Mazda revoluciona el mercado del SUV compacto con el mejor CX-30 de la historia para luchar con Toyota

El Toyota Corolla Cross ha convertido su diseño y sistema híbrido en referencias del segmento. Sin embargo, no todos los compradores quieren cambio automático ni una mecánica centrada en la electrificación completa. Mazda responde con otro planteamiento. El CX-30 combina un motor grande, asistencia eléctrica ligera y una conducción más tradicional.

Esta fórmula convierte al Mazda CX-30 en una alternativa diferente.

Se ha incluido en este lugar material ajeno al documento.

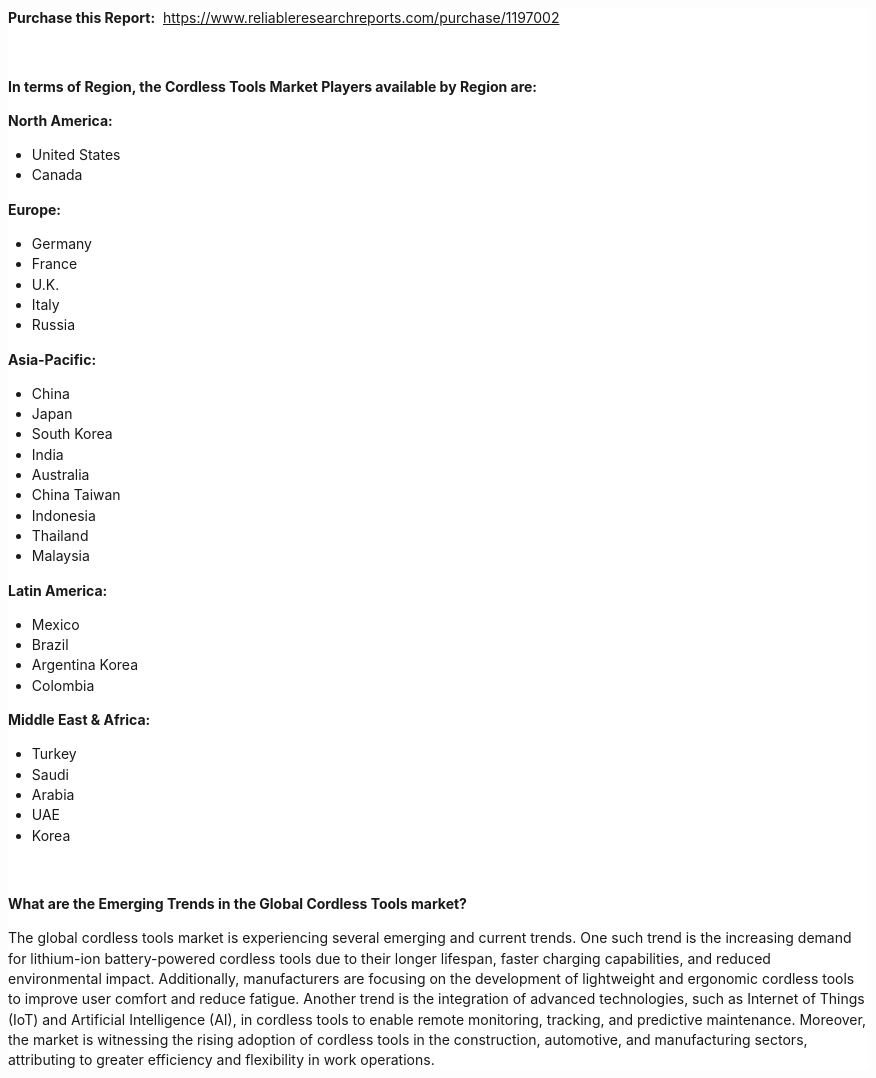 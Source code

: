<p><strong>Purchase this Report:</strong>&nbsp; <a href="https://www.reliableresearchreports.com/purchase/1197002">https://www.reliableresearchreports.com/purchase/1197002</a></p>
<p>&nbsp;</p>
<p><strong>In terms of Region, the Cordless Tools Market Players available by Region are:</strong></p>
<p>
    <p> <strong> North America: </strong>
        <ul>
            <li>United States</li>
            <li>Canada</li>
        </ul>
        </p> 
    <p> <strong> Europe: </strong>
        <ul>
            <li>Germany</li>
            <li>France</li>
            <li>U.K.</li>
            <li>Italy</li>
            <li>Russia</li>
        </ul>
        </p> 
    <p> <strong> Asia-Pacific: </strong>
        <ul>
            <li>China</li>
            <li>Japan</li>
            <li>South Korea</li>
            <li>India</li>
            <li>Australia</li>
            <li>China Taiwan</li>
            <li>Indonesia</li>
            <li>Thailand</li>
            <li>Malaysia</li>
        </ul>
        </p> 
    <p> <strong> Latin America: </strong>
        <ul>
            <li>Mexico</li>
            <li>Brazil</li>
            <li>Argentina Korea</li>
            <li>Colombia</li>
        </ul>
        </p> 
    <p> <strong> Middle East & Africa: </strong>
        <ul>
            <li>Turkey</li>
            <li>Saudi</li>
            <li>Arabia</li>
            <li>UAE</li>
            <li>Korea</li>
        </ul>
    </p>
    </p>
<p>&nbsp;</p>
<p><strong>What are the Emerging Trends in the Global Cordless Tools market?</strong></p>
<p><p>The global cordless tools market is experiencing several emerging and current trends. One such trend is the increasing demand for lithium-ion battery-powered cordless tools due to their longer lifespan, faster charging capabilities, and reduced environmental impact. Additionally, manufacturers are focusing on the development of lightweight and ergonomic cordless tools to improve user comfort and reduce fatigue. Another trend is the integration of advanced technologies, such as Internet of Things (IoT) and Artificial Intelligence (AI), in cordless tools to enable remote monitoring, tracking, and predictive maintenance. Moreover, the market is witnessing the rising adoption of cordless tools in the construction, automotive, and manufacturing sectors, attributing to greater efficiency and flexibility in work operations.</p></p>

No persigue consumos mínimos a cualquier precio. Busca equilibrio entre respuesta, sencillez y experiencia de conducción. También se enfrenta al Kia Niro. Frente a ambos conserva personalidad propia, especialmente por mantener una caja manual en su versión de acceso.

Mazda CX-30
Mazda CX-30

El Mazda  CX-30 está de oferta

El precio de acceso sobre catálogo es de 30.086 euros. Mazda anuncia 27.170 euros al contado o 25.770 euros financiados. Esta segunda fórmula incluye 36 cuotas de 149 euros, una entrada de 6.820,79 euros y un pago final de 16.958,03 euros.

Su carrocería mide 4,40 metros de largo y 1,80 metros de ancho. La batalla alcanza 2,66 metros. Es compacto para desenvolverse en ciudad, pero puede funcionar como único coche familiar. El maletero ofrece 430 litros. Con los respaldos traseros abatidos, la capacidad aumenta hasta 1.406 litros.

Mazda MX-30 2025
Mazda MX-30 2025

El acabado Prime-Line evita una dotación básica. Incluye llantas de aleación de 16 pulgadas, faros LED con nivelación automática y retrovisores eléctricos, calefactables y plegables. También equipa aire acondicionado, sensores traseros de aparcamiento y tapicería de tela negra con reglajes manuales para los asientos.

La conectividad resulta convincente desde este nivel. El sistema Mazda Connect utiliza una pantalla de 10,25 pulgadas. Android Auto y Apple CarPlay funcionan sin cables. Hay conexión USB-C, radio digital y un equipo de seis altavoces. El asistente Alexa permite controlar funciones mediante órdenes de voz.

140 CV y un consumo de mechero

También incorpora control de crucero adaptativo mediante radar. Es un elemento importante para reducir la carga de trabajo en autopista. El conductor recibe así un coche sencillo en su planteamiento mecánico, pero actualizado en seguridad y multimedia. Mazda no obliga a elegir un acabado superior para acceder a funciones útiles.

Mazda CX-30
Mazda CX-30

Bajo el capó aparece un 2.5 e-Skyactiv-G de 140 CV y 238 Nm. Su cilindrada resulta inusual entre SUV compactos. El sistema M Hybrid de 24 voltios aporta asistencia eléctrica y permite obtener la etiqueta ECO. La transmisión es manual de seis relaciones y la tracción corresponde al eje delantero.

Las prestaciones encajan con un uso variado. Acelera de 0 a 100 km/h en 9,7 segundos y alcanza 194 km/h. El consumo combinado queda en seis litros cada 100 kilómetros. No iguala la eficiencia híbrida del Corolla Cross, pero ofrece una respuesta natural y evita depender de motores pequeños muy apretados.